> **What the exercise asks**
Make an exact copy of every entry, leaving the pictures out.

> **Stored items from a collection**
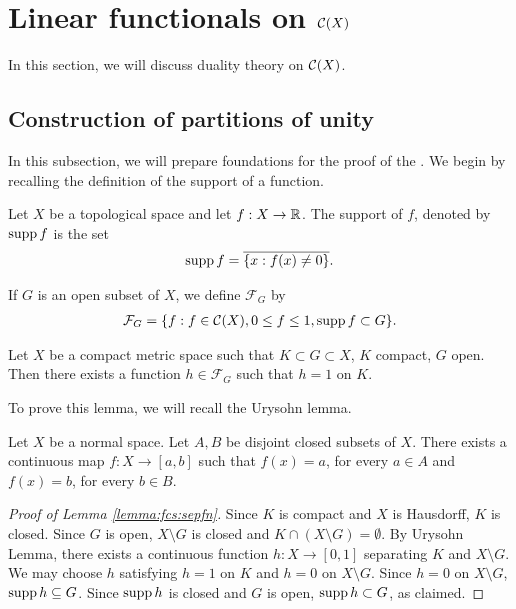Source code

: \section{Linear functionals on ${\mathcal C}(X)$}
\label{section:appendix:functionals-cx}
In this section, we will discuss duality theory on ${\mathcal C}(X)$.
\subsection{Construction of partitions of unity}
In this subsection, we will prepare foundations for the proof of the . We begin by recalling the definition of the support of a function.
\begin{definition}
Let $X$ be a topological space and let $f : X \to {\mathbb R}$. The support of $f$, denoted by $\operatorname{supp} f$ is the set
\begin{align*}
    \operatorname{supp} f = \overline{\{ x : f(x) \neq 0 \}}.
\end{align*}
\end{definition}

If $G$ is an open subset of $X$, we define $\mathcal{F}_{G}$ by
\begin{align*}
    \mathcal{F}_{G} = \{ f : f \in {\mathcal C}(X), 0 \leq f \leq 1, \operatorname{supp} f \subset G \}.
\end{align*}

\begin{lemma}
\label{lemma:fcs:sepfn}
Let $X$ be a compact metric space such that $K \subset G \subset X$, $K$ compact, $G$ open.
Then there exists a function $h \in \mathcal{F}_{G}$ such that $h = 1$ on $K$.
\end{lemma}

To prove this lemma, we will recall the Urysohn lemma.
\begin{lemma}
Let $X$ be a normal space. Let $A, B$ be disjoint closed subsets of $X$. There exists a continuous map $f : X \to [a,b]$ such that $f(x) = a$, for every $a \in A$ and $f(x) = b$, for every $b \in B$.
\end{lemma}

\begin{proof}[Proof of Lemma \ref{lemma:fcs:sepfn}]
Since $K$ is compact and $X$ is Hausdorff, $K$ is closed. Since $G$ is open, $X \setminus G$ is closed and $K \cap (X \setminus G) = \emptyset$. By Urysohn Lemma, there exists a continuous function $h : X \to [0,1]$ separating $K$ and $X \setminus G$. We may choose $h$ satisfying $h = 1$ on $K$ and  $h = 0$ on $X \setminus G$. Since $h = 0$ on $X \setminus G$, $\operatorname{supp} h \subseteq G$. Since $\operatorname{supp} h$ is closed and $G$ is open, $\operatorname{supp} h \subset G$, as claimed.
\end{proof}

> **Written answer**
Source code

: \section{Linear functionals on ${\mathcal C}(X)$}
\label{section:appendix:functionals-cx}
In this section, we will discuss duality theory on ${\mathcal C}(X)$.
\subsection{Construction of partitions of unity}
In this subsection, we will prepare foundations for the proof of the . We begin by recalling the definition of the support of a function.
\begin{definition}
Let $X$ be a topological space and let $f : X \to {\mathbb R}$. The support of $f$, denoted by $\operatorname{supp} f$ is the set
\begin{align*}
    \operatorname{supp} f = \overline{\{ x : f(x) \neq 0 \}}.
\end{align*}
\end{definition}

If $G$ is an open subset of $X$, we define $\mathcal{F}_{G}$ by
\begin{align*}
    \mathcal{F}_{G} = \{ f : f \in {\mathcal C}(X), 0 \leq f \leq 1, \operatorname{supp} f \subset G \}.
\end{align*}

\begin{lemma}
\label{lemma:fcs:sepfn}
Let $X$ be a compact metric space such that $K \subset G \subset X$, $K$ compact, $G$ open.
Then there exists a function $h \in \mathcal{F}_{G}$ such that $h = 1$ on $K$.
\end{lemma}

To prove this lemma, we will recall the Urysohn lemma.
\begin{lemma}
Let $X$ be a normal space. Let $A, B$ be disjoint closed subsets of $X$. There exists a continuous map $f : X \to [a,b]$ such that $f(x) = a$, for every $a \in A$ and $f(x) = b$, for every $b \in B$.
\end{lemma}

\begin{proof}[Proof of Lemma \ref{lemma:fcs:sepfn}]
Since $K$ is compact and $X$ is Hausdorff, $K$ is closed. Since $G$ is open, $X \setminus G$ is closed and $K \cap (X \setminus G) = \emptyset$. By Urysohn Lemma, there exists a continuous function $h : X \to [0,1]$ separating $K$ and $X \setminus G$. We may choose $h$ satisfying $h = 1$ on $K$ and  $h = 0$ on $X \setminus G$. Since $h = 0$ on $X \setminus G$, $\operatorname{supp} h \subseteq G$. Since $\operatorname{supp} h$ is closed and $G$ is open, $\operatorname{supp} h \subset G$, as claimed.
\end{proof}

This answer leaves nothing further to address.